Premio Nobel per la Pace 2014 a Malala

Malala Yousafzai parla alle Nazioni Unite (STAN HONDA/AFP/Getty Images)
Malala Yousafzai parla alle Nazioni Unite (STAN HONDA/AFP/Getty Images)

La giovane pakistana Malala Yousafzai ha ricevuto oggi il Premio Nobel per la Pace 2014. Il riconoscimento è stato assegnato ex aequo anche all’indiano Kailash Satyarthi, attivista per i diritti dei minori. Malala è conosciuta per la sua battaglia a sostegno del diritto all’istruzione per le ragazze in Pakistan e in tutto il mondo. Una battaglia per la quale subì un agguato a colpi di arma da fuoco da parte dei talebani, che le spararono alla testa, nell’ottobre del 2012 .

Malala Yousafzai, 17 anni, è la persona più giovane a ricevere il Nobel per la Pace. Un anno fa, il Parlamento europeo le aveva riconosciuto il Premio Sakharov, per la libertà di pensiero e la lotta per i diritti umani. Nel luglio del 2013, la ragazza tenne uno storico discorso alle Nazioni Unite. In quell’occasione, Malala ribadì con forza il diritto all’istruzione per tutti, ragazzi e ragazze, e sfidò temerariamente i talebani che tentarono di metterla a tacere, per sempre: “Non sarò ridotta al silenzio dai taleban. Quando mi hanno sparato la paura è morta così come l’essere senza speranza“. La giovane rivendicò il diritto all’istruzione anche per i figli degli stessi talebani e pronunciò questa frase emblematica: “Prendete i vostri libri e le vostre penne, sono la vostra arma più potente. Un bambino, un insegnante, una penna e un libro possono cambiare il mondo“.

Il Nobel per la Pace è stato riconosciuto a Malala e Satyarthi per la loro “lotta contro l’oppressione dei bambini e dei ragazzi e per il loro diritto all’istruzione” è la motivazione letta dal presidente del Comitato, Thorbjoern Jagland. “I bambini devono andare a scuola e non essere sfruttati economicamente – ha continuato il presidente – nei Paesi poveri del mondo, il 60% dell’attuale popolazione ha meno di 25 anni.
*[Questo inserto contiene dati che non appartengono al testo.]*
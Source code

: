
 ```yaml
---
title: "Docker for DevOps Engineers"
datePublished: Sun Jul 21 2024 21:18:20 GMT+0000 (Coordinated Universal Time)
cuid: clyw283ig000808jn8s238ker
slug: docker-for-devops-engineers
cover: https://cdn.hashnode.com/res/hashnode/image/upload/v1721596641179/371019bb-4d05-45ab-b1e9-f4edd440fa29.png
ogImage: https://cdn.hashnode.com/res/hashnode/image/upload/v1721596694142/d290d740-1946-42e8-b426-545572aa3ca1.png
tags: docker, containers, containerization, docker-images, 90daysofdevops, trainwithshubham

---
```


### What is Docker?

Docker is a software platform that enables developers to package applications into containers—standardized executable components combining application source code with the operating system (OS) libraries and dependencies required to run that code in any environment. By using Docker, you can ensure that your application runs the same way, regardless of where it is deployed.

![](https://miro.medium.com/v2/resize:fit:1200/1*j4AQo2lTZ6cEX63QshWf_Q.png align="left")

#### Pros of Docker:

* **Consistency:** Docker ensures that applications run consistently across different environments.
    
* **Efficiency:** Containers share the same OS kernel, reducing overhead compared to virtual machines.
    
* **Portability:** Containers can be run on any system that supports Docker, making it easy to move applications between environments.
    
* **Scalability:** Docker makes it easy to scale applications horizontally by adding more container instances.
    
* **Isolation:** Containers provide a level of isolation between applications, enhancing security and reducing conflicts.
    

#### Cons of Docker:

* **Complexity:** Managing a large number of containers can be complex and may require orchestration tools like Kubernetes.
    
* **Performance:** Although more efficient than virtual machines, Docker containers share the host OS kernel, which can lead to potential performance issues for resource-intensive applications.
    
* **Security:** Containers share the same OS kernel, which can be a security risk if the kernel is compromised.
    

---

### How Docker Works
Prerequisito per uno sviluppo mondiale pacifico è che i diritti dei bambini e dei ragazzi siano rispettati“.

Kailash Satyarthi, 60 anni, da tempo si batte con forme di protesta pacifiche per i diritti dei minori, denunciando “il grave sfruttamento dei bambini per scopi economici”, come ha sottolineato il Comitato del Nobel paragonando l’attivista indiano al Mahatma Gandhi ed elogiando il suo “grande coraggio personale”. A Satyarthi si deve anche il contributo allo “sviluppo di importanti convenzioni per i diritti dei bambini” e la partecipazione a numerose campagne internazionali, come la Marcia globale contro il lavoro minorile. L’attivista indiano ha commentato così la notizia dell’assegnazione del Nobel per la Pace: “E’ un grande onore per tutti gli indiani, è un onore per tutti quei bambini che sono ancora costretti a vivere in schiavitù, nonostante tutti i progressi nel campo della tecnologia, del mercato e dell’economia”. “Dedico questo premio a tutti i bambini del mondo“, ha aggiunto. Prima del Nobel, l’attivista indiano aveva ricevuto numerosi riconoscimenti internazionali e in Italia, nel 2007, la medaglia del Senato.

Malala ora vive a Birmingham, nel Regno Unito, ed era a scuola quando è stata raggiunta dalla notizia del Nobel. “Nonostante la sua giovane età Malala Yousafzai ha già combattuto diversi anni per il diritto delle bambine e delle ragazze all’istruzione ed è stata un esempio di come anche i bambini e i giovani possano contribuire a migliorare la propria condizione”, si legge nella motivazione per il Nobel. “Tutto questo è stato fatto da lei nelle circostanze più pericolose. Attraverso la sua lotta eroica è diventata una portavoce leader per il diritto all’istruzione delle ragazze“.

Il Nobel per la Pace viene assegnato ad Oslo, dal Comitato norvegese del Premio. Tra i candidati al Nobel per la Pace c’erano anche Papa Francesco, dato tra i favoriti, ed Edward Snowden, lo statunitense ex analista della Nsa che rivelò lo scandalo delle intercettazioni illegali dei servizi segreti americani. Malala era candidata al Nobel per la Pace anche lo scorso anno.